Sometimes the concept of blogging just totally freaks me out. It’s so… publishy. My thoughts are online, visible to the public, and I feel committed to them then. Like yesterday I was all aglow about being a mom and a women in her thirties and now I feel like a colossal mess and it’s like I defined myself as that person I was yesterday but today I’m different and yesterday’s posts feel oppressive.
The mess feeling? It’s origin? No earthly idea. I’m just crazy. And possibly bored. Like Bored with Everything. Restless. Being in the office on a sunny spring day is unhealthful. I’m also mentally beating the shit out of myself about absolutely nothing of consequence and this is not good.
I want to be a person who has small, warm, comfortable thoughts. I don’t like negotiating the gulf between my giant supernova thoughts and my whispering black ice thoughts. I can’t find grey area. This comes of as very manic depressive, but it’s not like that, really. Probably. I’m just tired of thinking in extremes that overwhelm me.

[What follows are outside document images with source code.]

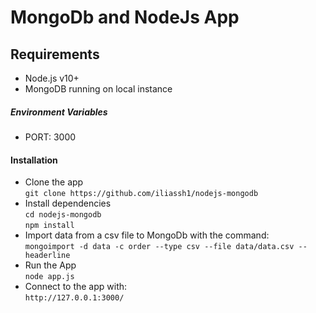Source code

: # MongoDb and NodeJs App

## Requirements

* Node.js v10+
* MongoDB running on local instance

##### Environment Variables
* PORT: 3000
#### Installation
* Clone the app  
`git clone https://github.com/iliassh1/nodejs-mongodb`
* Install dependencies  
`cd nodejs-mongodb`  
`npm install`  
* Import data from a csv file to MongoDb with the command:    
`mongoimport -d data -c order --type csv --file data/data.csv --headerline`  
* Run the App  
`node app.js`
* Connect to the app with:  
`http://127.0.0.1:3000/`
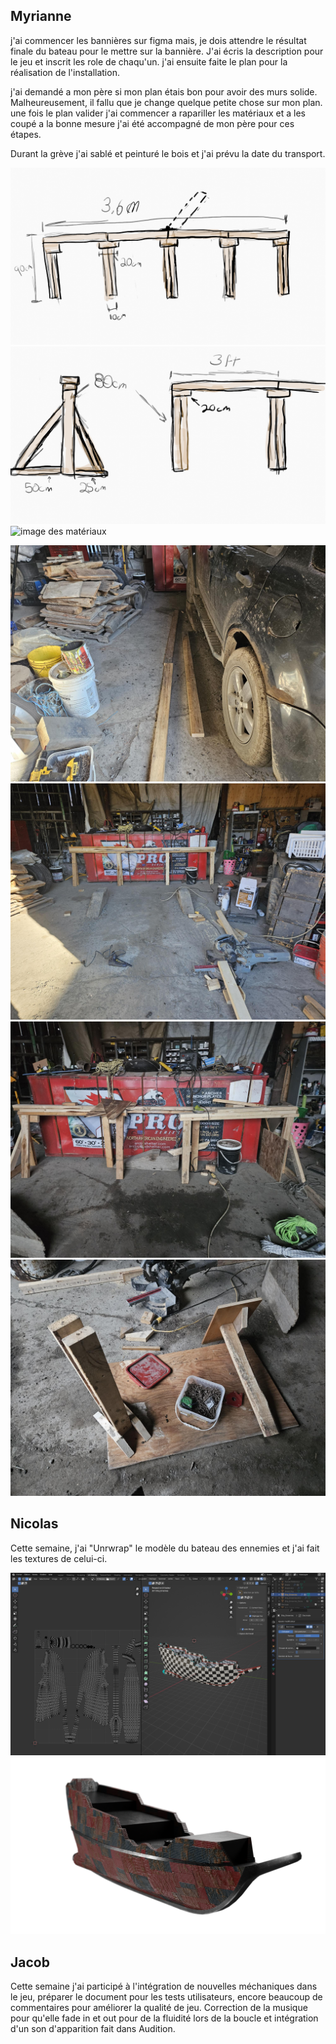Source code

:
## Myrianne
j'ai commencer les bannières sur figma mais, je dois attendre le résultat finale du bateau pour le mettre sur la bannière. J'ai écris la description pour le jeu et 
inscrit les role de chaqu'un. 
j'ai ensuite faite le plan pour la réalisation de l'installation.

j'ai demandé a mon père si mon plan étais bon pour avoir des murs solide. Malheureusement, il fallu que je change quelque petite chose sur mon plan. une fois le plan valider j'ai commencer a rapariller les matériaux et a les coupé a la bonne mesure j'ai été accompagné de mon père pour ces étapes. 

Durant la grève j'ai sablé et peinturé le bois et j'ai prévu la date du transport.

![image du premier plan des murs](../medias/plan_murs.png)
![image du premier plan pour les pattes](../medias/plan_patte.png)
![image des matériaux](../medias/matériaux_murs.png)

![image de l'assemblage du premier murs](../medias/murs1.png)
![image du premier murs](../medias/murs2.png)
![image du deuxième murs ](../medias/murs3.png)
![image des tablettes](../medias/murs4.png)

## Nicolas
Cette semaine, j'ai "Unrwrap" le modèle du bateau des ennemies et j'ai fait les textures de celui-ci.

![image de l'unwraping du bateau](../medias/Progress_Unwraping.PNG)
![image du texturing du bateau](../medias/Progress.png)

## Jacob 
Cette semaine j'ai participé à l'intégration de nouvelles méchaniques dans le jeu, préparer le document pour les tests utilisateurs, encore beaucoup de commentaires pour améliorer la qualité de jeu. Correction de la musique pour qu'elle fade in et out pour de la fluidité lors de la boucle et intégration d'un son d'apparition fait dans Audition.
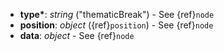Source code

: - __type*__: _string_ ("thematicBreak") - See {ref}`node`
- __position__: _object_ ({ref}`position`) - See {ref}`node`
- __data__: _object_ - See {ref}`node`
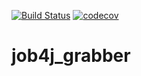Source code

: [![Build Status](https://travis-ci.com/Makigen/job4j_grabber.svg?branch=master)](https://travis-ci.com/Makigen/job4j_grabber) [![codecov](https://codecov.io/gh/Makigen/job4j_grabber/branch/master/graph/badge.svg)](https://codecov.io/gh/Makigen/job4j_grabber)

# job4j_grabber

Today I want SSRI’s. Instead I will walk out into the very pretty sun for a minute and breathe. Regroup. It’s comforting to have that filter now- to see that I need to refocus myself and trust that it’ll probably work. Used to just lie there spinning for days on end.
Edit: Small shot of sunshine and a quick chat with Laura did wonders. Am now so much better that I think I’d like to delete this post but am not, because it was real and me and it’s nice to have here so i can go back and say, “You know what? Wigginess is temporary. Carry on.”